Nov 01, 2016 Issue #58 - The Protest Issue Photography by Alessio Boni Bookmark and Share

In the middle of April, the members of Viet Cong found themselves in an unusual position. It was a little over a year since their self-titled debut had established them as a post-punk buzz band, but they already had their sophomore album exactly how they wanted it: completely mixed, mastered, and its song titles chosen. But they still didn’t know what the name of the band was going to be. Having been confronted by Vietnamese expatriates who had been brutalized by the military regime from whom they had taken the Viet Cong moniker, the Calgary quartet led by vocalist Matt Flegel had spent the previous year pondering just how to rebrand themselves. They compiled list after list of prospective names, soliciting advice from their record label and friends, but on the verge of officially announcing their new release, they still didn’t know.

“We narrowed it down to the final five names,” says multi-instrumentalist Scott “Monty” Munro. “And we had the five names that everyone agreed were fine. And then we went through them, and all of them were already bands except for Preoccupations,” he says with a laugh. “It’s really hard to find band names that aren’t already band names.”

Preoccupations ends up being a perfectly suitable name for the obsessive, darkly churning sound of their self-tiled sophomore release. Though the album came quickly, it did not come easily. Having started their new tracks in 2014 during breaks from touring, Munro, Flegel, multi-instrumentalist Daniel Christiansen, and drummer Mike Wallace scrapped a 70-minute set of 12 songs around Christmas of that year, keeping only two because the others sounded too much like their previous work. Changing their name presented them not only with a problem but an opportunity to see themselves as a new band in a sense.

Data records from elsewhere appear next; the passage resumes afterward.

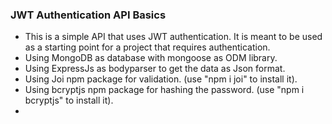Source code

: ### JWT Authentication API Basics

- This is a simple API that uses JWT authentication. It is meant to be used as a starting point for a project that requires authentication.
- Using MongoDB as database with mongoose as ODM library.
- Using ExpressJs as bodyparser to get the data as Json format.
- Using Joi npm package for validation. (use "npm i joi" to install it).
- Using bcryptjs npm package for hashing the password. (use "npm i bcryptjs" to install it).
-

“I definitely think the Preoccupations record sounds like the same band in a lot of ways,” Munro continues. “The sonics of the record are often different, but I feel like it’s believable as us. There’s a lot more keyboards on this record than last time; there were a lot of keyboards on the last record, too, but they were always buried in with the guitars. There’s plenty of the same kinds of themes on the record before, too. It is pretty dark, although musically I think it’s a little lighter. There is some major key stuff on this record, and there wasn’t really any of that on the last one.”

Appropriately, the sound is one of, well, preoccupation. The textures are thick and engrossing, the writing is broodingly meticulous, and the overall feel is one of seams about to rupture. The song titles tell the tale“Anxiety,” “Monotony,” “Forbidden,” “Fever”adding up to an album that glows with white hot discomfort. No, they chose a perfectly suitable name. Something frivolous just wouldn’t have had quite the same ring of truth, though that doesn’t mean they didn’t consider such options.

“Goofy Buddies was definitely on the table a lot of different times,” Munro recalls. “It was like, ‘Fuck it! Let’s call the band Goofy Buddies. Fuck everyone, Goofy Buddies it is!’ We didn’t go with that one in the end, but I would have been fine being in a band called Goofy Buddies,” he says, then laughs to himself contentedly. “That would have been awesome.”